# [WORK TO COMPLETE]
Return only those lines of the records below in which "expression" appears.

# [PROVIDED INFORMATION]
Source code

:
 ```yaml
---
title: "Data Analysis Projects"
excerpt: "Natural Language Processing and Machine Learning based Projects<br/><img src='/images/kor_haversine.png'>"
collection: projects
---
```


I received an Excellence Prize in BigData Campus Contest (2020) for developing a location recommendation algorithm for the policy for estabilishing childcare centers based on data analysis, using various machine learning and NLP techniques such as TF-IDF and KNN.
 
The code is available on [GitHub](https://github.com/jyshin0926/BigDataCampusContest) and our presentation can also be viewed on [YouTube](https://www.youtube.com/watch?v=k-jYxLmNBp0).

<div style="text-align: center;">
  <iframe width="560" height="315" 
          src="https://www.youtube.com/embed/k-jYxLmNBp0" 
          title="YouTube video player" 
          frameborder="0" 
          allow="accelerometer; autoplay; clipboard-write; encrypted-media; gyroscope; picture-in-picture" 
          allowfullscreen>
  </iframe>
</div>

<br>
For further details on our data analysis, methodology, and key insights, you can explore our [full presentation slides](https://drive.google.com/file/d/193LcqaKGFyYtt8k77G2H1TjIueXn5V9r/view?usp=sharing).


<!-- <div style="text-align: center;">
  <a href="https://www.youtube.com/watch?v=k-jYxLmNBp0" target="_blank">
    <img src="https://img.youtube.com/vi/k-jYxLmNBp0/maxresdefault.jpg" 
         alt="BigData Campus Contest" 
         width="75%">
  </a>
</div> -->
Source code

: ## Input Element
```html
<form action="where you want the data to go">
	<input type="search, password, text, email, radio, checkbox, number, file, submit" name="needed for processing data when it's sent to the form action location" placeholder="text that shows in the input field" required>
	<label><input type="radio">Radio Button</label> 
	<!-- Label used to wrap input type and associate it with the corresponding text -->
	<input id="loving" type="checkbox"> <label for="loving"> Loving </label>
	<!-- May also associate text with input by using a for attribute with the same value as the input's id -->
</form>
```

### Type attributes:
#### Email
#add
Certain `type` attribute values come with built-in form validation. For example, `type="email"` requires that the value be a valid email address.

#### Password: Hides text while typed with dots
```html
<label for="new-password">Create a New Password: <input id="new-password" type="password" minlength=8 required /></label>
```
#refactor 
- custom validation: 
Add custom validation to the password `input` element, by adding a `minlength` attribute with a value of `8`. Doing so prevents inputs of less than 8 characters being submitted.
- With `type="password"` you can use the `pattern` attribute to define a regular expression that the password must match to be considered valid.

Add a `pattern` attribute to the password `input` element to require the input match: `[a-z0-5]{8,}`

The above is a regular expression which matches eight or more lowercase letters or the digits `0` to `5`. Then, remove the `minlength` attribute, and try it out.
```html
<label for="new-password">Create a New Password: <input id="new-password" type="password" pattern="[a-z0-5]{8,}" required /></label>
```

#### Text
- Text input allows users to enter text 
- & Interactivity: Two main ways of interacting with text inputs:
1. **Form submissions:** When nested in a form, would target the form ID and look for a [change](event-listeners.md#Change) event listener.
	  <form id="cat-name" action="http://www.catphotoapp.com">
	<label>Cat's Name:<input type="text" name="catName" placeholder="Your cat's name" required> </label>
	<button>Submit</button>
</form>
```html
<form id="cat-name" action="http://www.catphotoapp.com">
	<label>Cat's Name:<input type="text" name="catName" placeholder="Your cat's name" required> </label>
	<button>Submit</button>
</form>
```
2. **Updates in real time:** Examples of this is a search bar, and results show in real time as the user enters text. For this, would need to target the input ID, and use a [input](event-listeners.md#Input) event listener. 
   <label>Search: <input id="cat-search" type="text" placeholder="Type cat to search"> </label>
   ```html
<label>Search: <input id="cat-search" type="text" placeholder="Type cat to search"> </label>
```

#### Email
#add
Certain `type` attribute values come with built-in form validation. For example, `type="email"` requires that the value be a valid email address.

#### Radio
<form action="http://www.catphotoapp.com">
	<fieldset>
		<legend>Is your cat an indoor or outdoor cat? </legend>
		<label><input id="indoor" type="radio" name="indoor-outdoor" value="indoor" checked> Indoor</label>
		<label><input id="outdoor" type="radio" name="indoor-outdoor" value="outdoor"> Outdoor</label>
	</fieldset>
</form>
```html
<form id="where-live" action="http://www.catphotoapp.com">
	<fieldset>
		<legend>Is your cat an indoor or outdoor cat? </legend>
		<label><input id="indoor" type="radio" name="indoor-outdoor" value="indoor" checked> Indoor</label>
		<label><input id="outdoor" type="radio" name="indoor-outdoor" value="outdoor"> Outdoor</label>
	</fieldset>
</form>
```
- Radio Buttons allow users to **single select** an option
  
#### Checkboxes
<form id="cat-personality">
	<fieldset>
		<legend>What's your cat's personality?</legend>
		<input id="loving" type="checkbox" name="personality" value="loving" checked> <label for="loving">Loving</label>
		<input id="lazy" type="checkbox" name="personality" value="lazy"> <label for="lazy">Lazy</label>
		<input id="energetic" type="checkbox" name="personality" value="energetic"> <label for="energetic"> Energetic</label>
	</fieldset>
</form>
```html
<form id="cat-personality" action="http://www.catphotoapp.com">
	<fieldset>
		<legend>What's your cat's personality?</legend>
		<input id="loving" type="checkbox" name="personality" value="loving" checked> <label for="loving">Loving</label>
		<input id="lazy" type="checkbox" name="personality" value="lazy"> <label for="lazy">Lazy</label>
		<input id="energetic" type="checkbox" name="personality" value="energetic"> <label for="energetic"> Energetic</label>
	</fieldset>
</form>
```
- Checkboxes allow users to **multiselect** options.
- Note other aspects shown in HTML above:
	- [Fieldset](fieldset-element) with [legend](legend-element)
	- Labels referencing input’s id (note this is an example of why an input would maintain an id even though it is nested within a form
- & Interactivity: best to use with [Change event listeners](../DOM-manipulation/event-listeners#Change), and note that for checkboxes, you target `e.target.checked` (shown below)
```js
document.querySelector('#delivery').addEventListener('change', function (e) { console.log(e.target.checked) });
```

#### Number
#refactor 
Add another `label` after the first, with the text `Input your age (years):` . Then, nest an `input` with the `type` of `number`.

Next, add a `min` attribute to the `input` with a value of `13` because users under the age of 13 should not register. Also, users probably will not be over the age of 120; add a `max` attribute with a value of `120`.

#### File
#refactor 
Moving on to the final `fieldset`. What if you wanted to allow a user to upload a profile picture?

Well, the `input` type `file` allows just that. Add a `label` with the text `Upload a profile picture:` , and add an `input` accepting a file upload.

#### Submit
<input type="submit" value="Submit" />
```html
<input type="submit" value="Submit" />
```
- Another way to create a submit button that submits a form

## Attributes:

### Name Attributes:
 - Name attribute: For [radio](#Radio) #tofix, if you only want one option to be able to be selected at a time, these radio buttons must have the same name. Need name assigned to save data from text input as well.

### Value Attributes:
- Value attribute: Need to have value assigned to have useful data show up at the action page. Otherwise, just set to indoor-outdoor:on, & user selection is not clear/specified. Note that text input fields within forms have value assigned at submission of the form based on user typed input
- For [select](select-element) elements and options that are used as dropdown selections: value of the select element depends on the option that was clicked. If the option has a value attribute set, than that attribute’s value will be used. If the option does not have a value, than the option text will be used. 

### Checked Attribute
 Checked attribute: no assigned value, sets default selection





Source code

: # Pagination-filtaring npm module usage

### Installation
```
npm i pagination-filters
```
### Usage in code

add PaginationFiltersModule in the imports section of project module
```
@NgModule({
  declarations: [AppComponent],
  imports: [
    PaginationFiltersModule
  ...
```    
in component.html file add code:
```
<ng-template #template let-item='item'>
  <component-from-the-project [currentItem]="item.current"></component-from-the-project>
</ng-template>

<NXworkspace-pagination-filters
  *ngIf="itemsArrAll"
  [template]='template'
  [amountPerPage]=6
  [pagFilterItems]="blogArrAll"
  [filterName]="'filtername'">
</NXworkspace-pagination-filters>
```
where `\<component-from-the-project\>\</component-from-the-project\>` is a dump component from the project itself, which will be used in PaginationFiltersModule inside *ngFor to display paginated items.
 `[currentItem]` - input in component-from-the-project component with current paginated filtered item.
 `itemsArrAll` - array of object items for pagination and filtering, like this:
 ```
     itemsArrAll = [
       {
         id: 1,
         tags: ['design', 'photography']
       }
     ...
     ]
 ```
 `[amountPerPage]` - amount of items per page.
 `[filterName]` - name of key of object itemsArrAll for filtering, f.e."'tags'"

# [RESULT OF THE TASK]
- With `type="password"` you can use the `pattern` attribute to define a regular expression that the password must match to be considered valid.
The above is a regular expression which matches eight or more lowercase letters or the digits `0` to `5`. Then, remove the `minlength` attribute, and try it out.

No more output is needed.